November 24, 2010 4:04 pm

no bristlecones.
but yamal is in the mix.
progress

Editor
November 24, 2010 4:06 pm

eadler on November 24, 2010 at 3:15 pm
Nice use of an ad hominem and an appeal to authority in one failed argument.

Pamela Gray
November 24, 2010 4:11 pm

A day in the life of a mini-me ice age:
I’ve been cleaning house at the ranch in frigid Wallowa County. I mopped the linoleum landing inside the back porch that leads into the attached wood house. Before it could dry it froze. I tried unfreezing it with hot water but I couldn’t mop up the water to dry the floor fast enough before it froze again. So I threw rock salt on it.

EW
November 24, 2010 4:15 pm

A nice review of the published but, what’s more interesting, also unpublished and non-archived proxies.
And the comment at the page 17, that Briffa’s (2000) Yamal trees show too much of an increase in 20th century compared to other circum-Arctic trees nearby mentioned in Esper et al. (2002) is quite an understatement 😉

RexAlan
November 24, 2010 4:30 pm

I think the MWP was worldwide.
http://pages.science-skeptical.de/MWP/MedievalWarmPeriod1024x768.html
Click on the graphs for more detail.

Athelstan.
November 24, 2010 4:48 pm

I know where you are ‘coming from’ Anthony, however “where are you from?”
and, “what have you published?”
Are moot questions in reality.
If I was back at University, made the right noises in a few places, twisted some arms to get a grant and…………….. if I said, I want to “prove AGW!”
Then I’d be virtually guaranteed (even in these straitened times) a grant, irrespective of my expertise or field, so to me, questions (such as the above) are completely irrelevant.
Lets face it, the IPCC will publish aught (even undergrad’ dissertations and other more dubious sources) if it says the right thing, what’s needed is a new approach to the whole damnable process and we need to start with ‘peer review’.
Some good ideas here:
http://noconsensus.wordpress.com/2010/11/23/how-a-scientific-integrity-act-could-shift-the-global-warming-debate/#more-10878

P.F.
November 24, 2010 5:25 pm

So how many studies exist now from a variety of disciplines over several decades that consistently show the MWP was warmer than present? Sea floor sediments, coral, ice cores, entomology, archaeology, geology, botany, literature, even the Norse Sagas.

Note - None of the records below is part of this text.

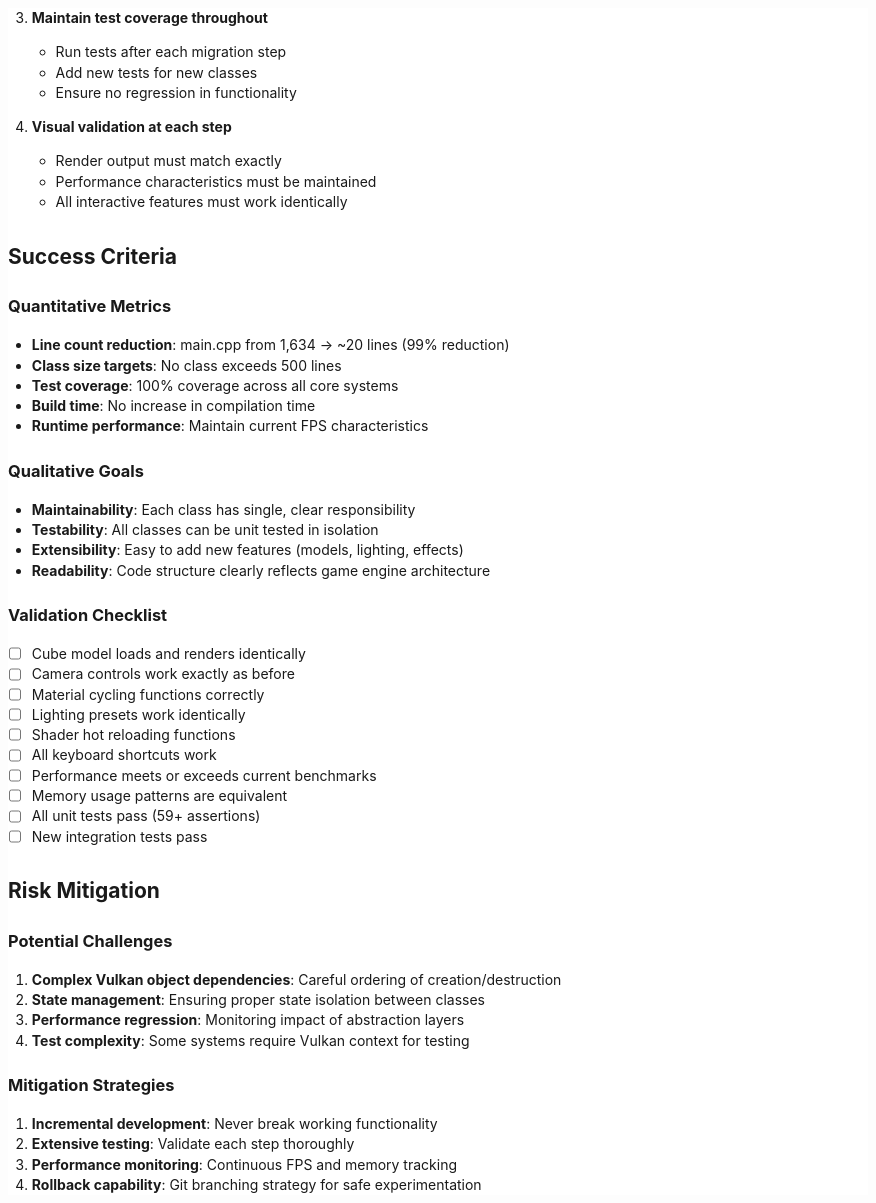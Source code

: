 3. **Maintain test coverage throughout**
   - Run tests after each migration step
   - Add new tests for new classes
   - Ensure no regression in functionality

4. **Visual validation at each step**
   - Render output must match exactly
   - Performance characteristics must be maintained
   - All interactive features must work identically

## Success Criteria

### Quantitative Metrics
- **Line count reduction**: main.cpp from 1,634 → ~20 lines (99% reduction)
- **Class size targets**: No class exceeds 500 lines
- **Test coverage**: 100% coverage across all core systems
- **Build time**: No increase in compilation time
- **Runtime performance**: Maintain current FPS characteristics

### Qualitative Goals
- **Maintainability**: Each class has single, clear responsibility
- **Testability**: All classes can be unit tested in isolation
- **Extensibility**: Easy to add new features (models, lighting, effects)
- **Readability**: Code structure clearly reflects game engine architecture

### Validation Checklist
- [ ] Cube model loads and renders identically
- [ ] Camera controls work exactly as before
- [ ] Material cycling functions correctly
- [ ] Lighting presets work identically
- [ ] Shader hot reloading functions
- [ ] All keyboard shortcuts work
- [ ] Performance meets or exceeds current benchmarks
- [ ] Memory usage patterns are equivalent
- [ ] All unit tests pass (59+ assertions)
- [ ] New integration tests pass

## Risk Mitigation

### Potential Challenges
1. **Complex Vulkan object dependencies**: Careful ordering of creation/destruction
2. **State management**: Ensuring proper state isolation between classes
3. **Performance regression**: Monitoring impact of abstraction layers
4. **Test complexity**: Some systems require Vulkan context for testing

### Mitigation Strategies
1. **Incremental development**: Never break working functionality
2. **Extensive testing**: Validate each step thoroughly
3. **Performance monitoring**: Continuous FPS and memory tracking
4. **Rollback capability**: Git branching strategy for safe experimentation

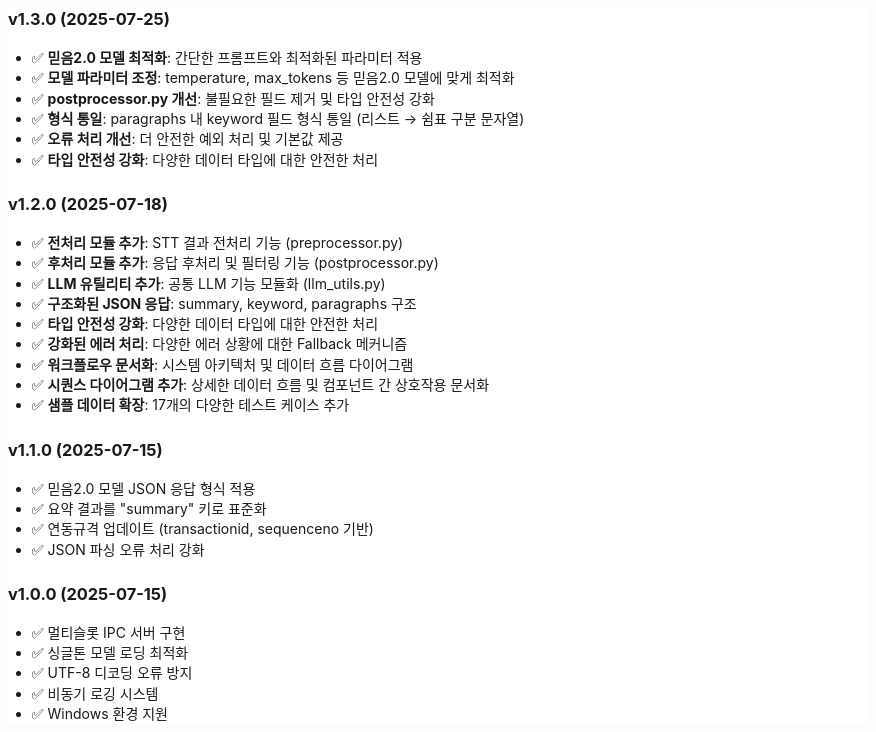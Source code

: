 ### v1.3.0 (2025-07-25)
- ✅ **믿음2.0 모델 최적화**: 간단한 프롬프트와 최적화된 파라미터 적용
- ✅ **모델 파라미터 조정**: temperature, max_tokens 등 믿음2.0 모델에 맞게 최적화
- ✅ **postprocessor.py 개선**: 불필요한 필드 제거 및 타입 안전성 강화
- ✅ **형식 통일**: paragraphs 내 keyword 필드 형식 통일 (리스트 → 쉼표 구분 문자열)
- ✅ **오류 처리 개선**: 더 안전한 예외 처리 및 기본값 제공
- ✅ **타입 안전성 강화**: 다양한 데이터 타입에 대한 안전한 처리

### v1.2.0 (2025-07-18)
- ✅ **전처리 모듈 추가**: STT 결과 전처리 기능 (preprocessor.py)
- ✅ **후처리 모듈 추가**: 응답 후처리 및 필터링 기능 (postprocessor.py)
- ✅ **LLM 유틸리티 추가**: 공통 LLM 기능 모듈화 (llm_utils.py)
- ✅ **구조화된 JSON 응답**: summary, keyword, paragraphs 구조
- ✅ **타입 안전성 강화**: 다양한 데이터 타입에 대한 안전한 처리
- ✅ **강화된 에러 처리**: 다양한 에러 상황에 대한 Fallback 메커니즘
- ✅ **워크플로우 문서화**: 시스템 아키텍처 및 데이터 흐름 다이어그램
- ✅ **시퀀스 다이어그램 추가**: 상세한 데이터 흐름 및 컴포넌트 간 상호작용 문서화
- ✅ **샘플 데이터 확장**: 17개의 다양한 테스트 케이스 추가

### v1.1.0 (2025-07-15)
- ✅ 믿음2.0 모델 JSON 응답 형식 적용
- ✅ 요약 결과를 "summary" 키로 표준화
- ✅ 연동규격 업데이트 (transactionid, sequenceno 기반)
- ✅ JSON 파싱 오류 처리 강화

### v1.0.0 (2025-07-15)
- ✅ 멀티슬롯 IPC 서버 구현
- ✅ 싱글톤 모델 로딩 최적화
- ✅ UTF-8 디코딩 오류 방지
- ✅ 비동기 로깅 시스템
- ✅ Windows 환경 지원
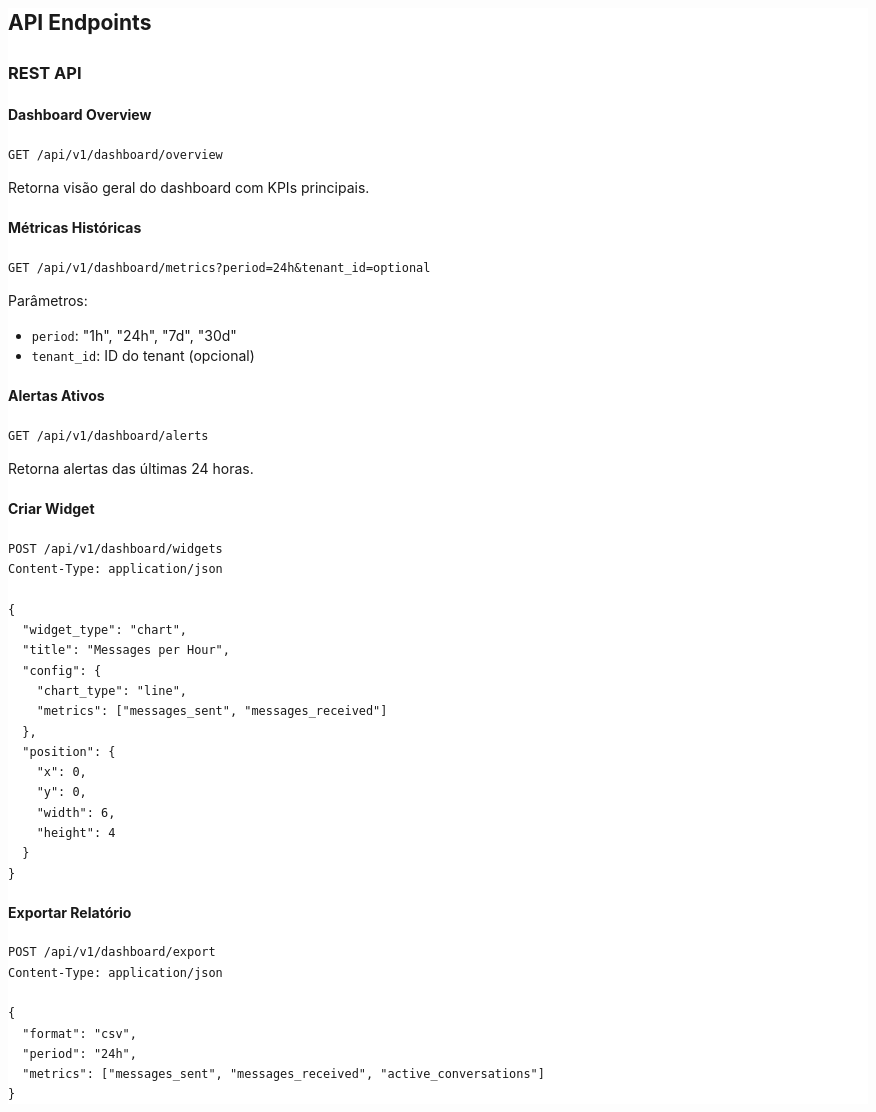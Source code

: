 ## API Endpoints

### REST API

#### Dashboard Overview
```http
GET /api/v1/dashboard/overview
```
Retorna visão geral do dashboard com KPIs principais.

#### Métricas Históricas
```http
GET /api/v1/dashboard/metrics?period=24h&tenant_id=optional
```
Parâmetros:
- `period`: "1h", "24h", "7d", "30d"
- `tenant_id`: ID do tenant (opcional)

#### Alertas Ativos
```http
GET /api/v1/dashboard/alerts
```
Retorna alertas das últimas 24 horas.

#### Criar Widget
```http
POST /api/v1/dashboard/widgets
Content-Type: application/json

{
  "widget_type": "chart",
  "title": "Messages per Hour",
  "config": {
    "chart_type": "line",
    "metrics": ["messages_sent", "messages_received"]
  },
  "position": {
    "x": 0,
    "y": 0,
    "width": 6,
    "height": 4
  }
}
```

#### Exportar Relatório
```http
POST /api/v1/dashboard/export
Content-Type: application/json

{
  "format": "csv",
  "period": "24h",
  "metrics": ["messages_sent", "messages_received", "active_conversations"]
}
```
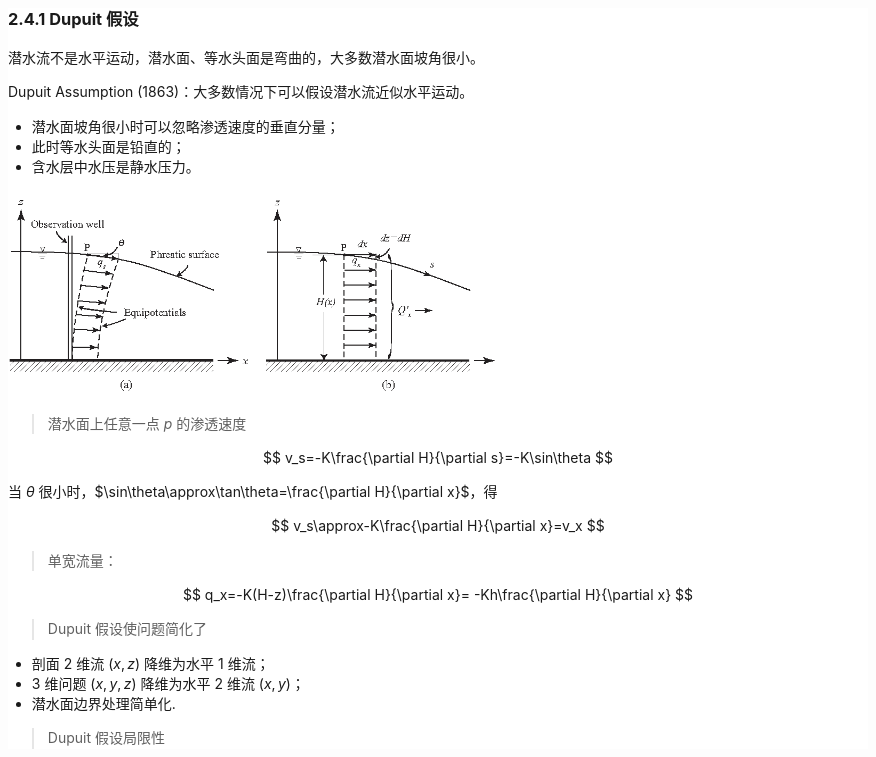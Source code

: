 ### 2.4.1 Dupuit 假设

潜水流不是水平运动，潜水面、等水头面是弯曲的，大多数潜水面坡角很小。

Dupuit Assumption (1863)：大多数情况下可以假设潜水流近似水平运动。

* 潜水面坡角很小时可以忽略渗透速度的垂直分量；
* 此时等水头面是铅直的；
* 含水层中水压是静水压力。

<img title="" src="figures/fig01-09-01.png" alt="" width="489" data-align="center">

> 潜水面上任意一点 $p$ 的渗透速度

$$
v_s=-K\frac{\partial H}{\partial s}=-K\sin\theta
$$

当 $\theta$ 很小时，$\sin\theta\approx\tan\theta=\frac{\partial H}{\partial x}$，得

$$
v_s\approx-K\frac{\partial H}{\partial x}=v_x
$$

> 单宽流量：

$$
q_x=-K(H-z)\frac{\partial H}{\partial x}=
-Kh\frac{\partial H}{\partial x}
$$

> Dupuit 假设使问题简化了

* 剖面 2 维流 ($x,z$) 降维为水平 1 维流；
* 3 维问题 ($x,y,z$) 降维为水平 2 维流 ($x,y$)；
* 潜水面边界处理简单化.

> Dupuit 假设局限性
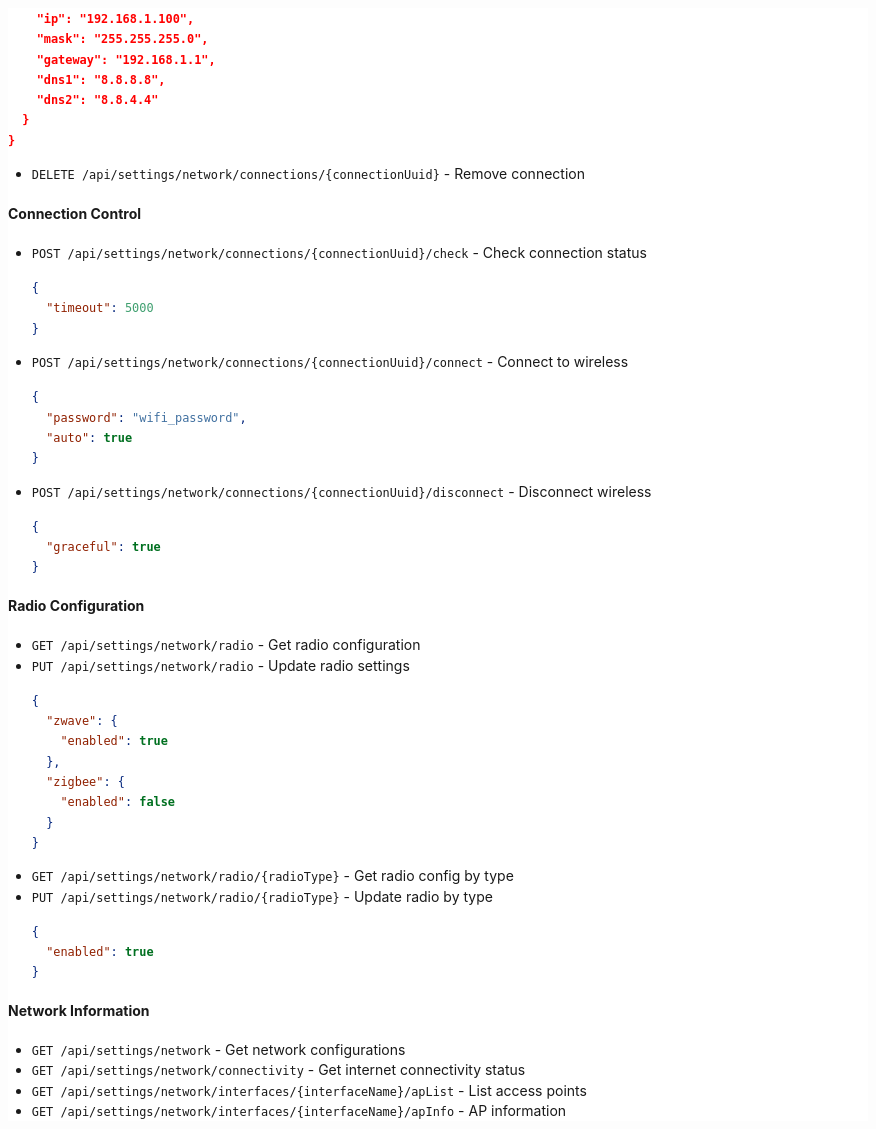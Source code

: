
   ```json
      "ip": "192.168.1.100",
      "mask": "255.255.255.0",
      "gateway": "192.168.1.1",
      "dns1": "8.8.8.8",
      "dns2": "8.8.4.4"
    }
  }
  ```
- `DELETE /api/settings/network/connections/{connectionUuid}` - Remove connection

#### Connection Control
- `POST /api/settings/network/connections/{connectionUuid}/check` - Check connection status
  ```json
  {
    "timeout": 5000
  }
  ```
- `POST /api/settings/network/connections/{connectionUuid}/connect` - Connect to wireless
  ```json
  {
    "password": "wifi_password",
    "auto": true
  }
  ```
- `POST /api/settings/network/connections/{connectionUuid}/disconnect` - Disconnect wireless
  ```json
  {
    "graceful": true
  }
  ```

#### Radio Configuration
- `GET /api/settings/network/radio` - Get radio configuration
- `PUT /api/settings/network/radio` - Update radio settings
  ```json
  {
    "zwave": {
      "enabled": true
    },
    "zigbee": {
      "enabled": false
    }
  }
  ```
- `GET /api/settings/network/radio/{radioType}` - Get radio config by type
- `PUT /api/settings/network/radio/{radioType}` - Update radio by type
  ```json
  {
    "enabled": true
  }
  ```

#### Network Information
- `GET /api/settings/network` - Get network configurations
- `GET /api/settings/network/connectivity` - Get internet connectivity status
- `GET /api/settings/network/interfaces/{interfaceName}/apList` - List access points
- `GET /api/settings/network/interfaces/{interfaceName}/apInfo` - AP information
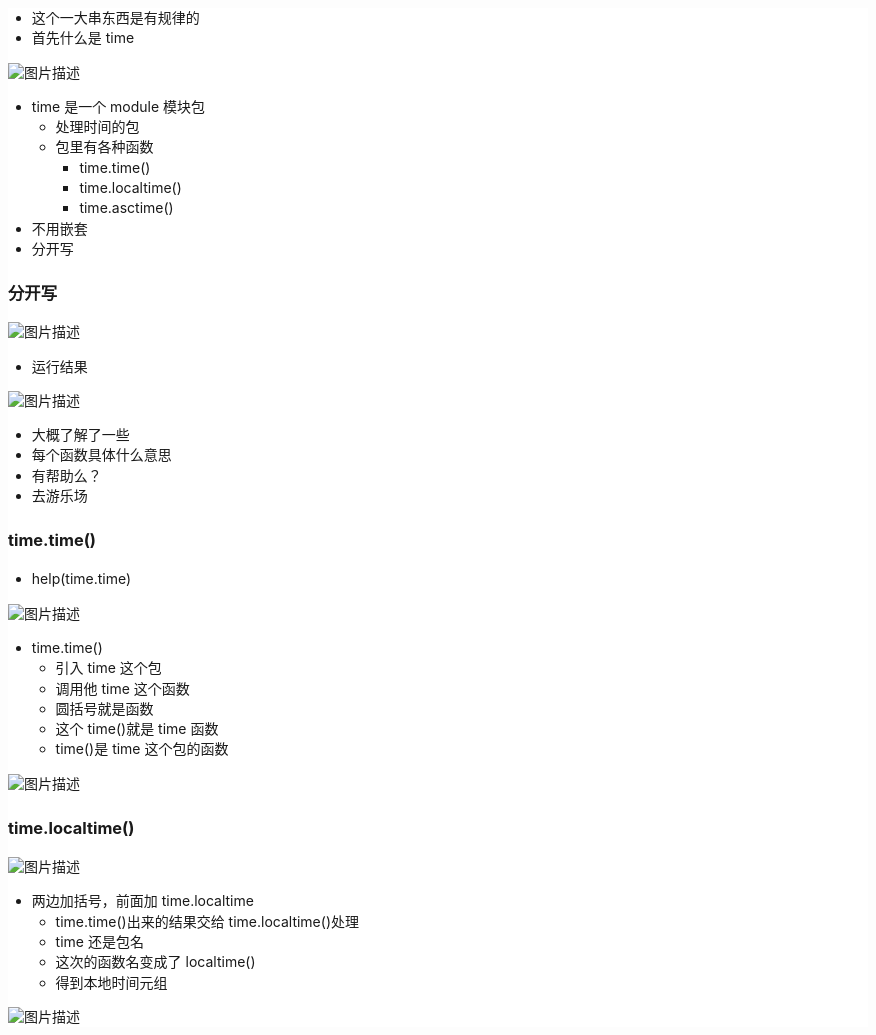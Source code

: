 - 这个一大串东西是有规律的
- 首先什么是 time

![图片描述](https://doc.shiyanlou.com/courses/uid1190679-20210813-1628837673343)

- time 是一个 module 模块包
  - 处理时间的包
  - 包里有各种函数
    - time.time()
    - time.localtime()
    - time.asctime()
- 不用嵌套
- 分开写

### 分开写

![图片描述](https://doc.shiyanlou.com/courses/uid1190679-20210917-1631863000911)

- 运行结果

![图片描述](https://doc.shiyanlou.com/courses/uid1190679-20210917-1631863015735)

- 大概了解了一些
- 每个函数具体什么意思
- 有帮助么？
- 去游乐场

### time.time()

- help(time.time)

![图片描述](https://doc.shiyanlou.com/courses/uid1190679-20210813-1628837778251)

- time.time()
  - 引入 time 这个包
  - 调用他 time 这个函数
  - 圆括号就是函数
  - 这个 time()就是 time 函数
  - time()是 time 这个包的函数

![图片描述](https://doc.shiyanlou.com/courses/uid1190679-20210813-1628837973195)

### time.localtime()

![图片描述](https://doc.shiyanlou.com/courses/uid1190679-20210813-1628837796010)

- 两边加括号，前面加 time.localtime
  - time.time()出来的结果交给 time.localtime()处理
  - time 还是包名
  - 这次的函数名变成了 localtime()
  - 得到本地时间元组

![图片描述](https://doc.shiyanlou.com/courses/uid1190679-20210813-1628838009501)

All go against MBH98 and the closed-system papers that attempted to support MBH in the subsequent nine years.
But to remind everyone — according to the IPCC Working Group III co-chair, it’s no longer about protecting the environment, but rather the “equitable” redistribution of the world’s resources under the perverted notion of Social Justice.